Lo que esta niña le pidió de regalo a santa hizo que más de 40 policías llegaran a su casa

Desde muy pequeños se inculca en muchas culturas a los hijos a creer en personajes ficticios que forman parte de nuestra vida, como lo son Santa Claus, El ratón Pérez y en ocasiones aquellos que tanto asustan como el llamado “Coco” o “la Mano peluda” pero sin duda alguna la mayor ilusión para muchos es la llegada de Santa Claus.

Este personaje se hace tan especial para los niños porque además de esperar por el todo un año completo, es quien hace los regalos tan esperados durante el año con la condición de portarse bien, un buen truco para garantizar que todo salga bien.

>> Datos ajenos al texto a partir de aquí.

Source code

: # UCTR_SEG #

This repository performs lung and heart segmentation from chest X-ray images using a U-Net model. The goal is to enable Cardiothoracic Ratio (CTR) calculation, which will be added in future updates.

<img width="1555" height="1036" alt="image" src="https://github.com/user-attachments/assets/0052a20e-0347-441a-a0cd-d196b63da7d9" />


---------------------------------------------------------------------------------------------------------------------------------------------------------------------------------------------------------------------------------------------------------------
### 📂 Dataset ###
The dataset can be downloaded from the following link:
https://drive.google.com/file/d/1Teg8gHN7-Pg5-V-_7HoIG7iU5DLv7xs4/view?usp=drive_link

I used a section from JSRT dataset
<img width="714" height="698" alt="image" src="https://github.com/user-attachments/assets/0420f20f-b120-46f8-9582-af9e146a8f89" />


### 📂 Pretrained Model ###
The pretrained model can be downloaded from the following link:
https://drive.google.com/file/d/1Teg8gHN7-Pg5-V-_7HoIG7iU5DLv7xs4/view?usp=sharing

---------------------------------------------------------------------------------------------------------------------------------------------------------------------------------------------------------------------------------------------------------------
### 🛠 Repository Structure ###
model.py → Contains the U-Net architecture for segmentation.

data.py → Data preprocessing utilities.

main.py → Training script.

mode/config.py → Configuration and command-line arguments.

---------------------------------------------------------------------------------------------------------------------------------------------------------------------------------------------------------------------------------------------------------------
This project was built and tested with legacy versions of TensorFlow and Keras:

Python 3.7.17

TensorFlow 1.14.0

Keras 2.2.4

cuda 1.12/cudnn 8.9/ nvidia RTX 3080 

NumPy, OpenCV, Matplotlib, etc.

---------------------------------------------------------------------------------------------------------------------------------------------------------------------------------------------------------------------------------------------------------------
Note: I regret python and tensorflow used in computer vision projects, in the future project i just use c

Es ahora cuando te contaremos una historia que sin duda te dejara tieso y con sentimientos encontrados del regalo que una niña pidió a Santa para navidad, no vas a poder creer todo lo que ocurre en esa ocasión, veamos la historia.

Una petición inesperada

La historia que aquí te contaremos es un caso basado en hechos reales, María Eugenia una niña de apenas 7 años de edad, una tarde en la plaza de un comercial en Tlaxcala dejo frio con la petición que hizo esa tarde a Santa, mientras se disponía a hacer la cola donde todos los niños se mostraban alegres y rebozados de energía, María se encontraba cabizbaja y con la mirada aislada, cuando por fin llego su turno se sentó como es costumbre en las piernas de Santa, quien no tardo en preguntar a la niña que quería para esta navidad, la respuesta de la niña fue totalmente inesperada, “Ya no quiero más juguetes, solo quiero que por las noches él no me toque más”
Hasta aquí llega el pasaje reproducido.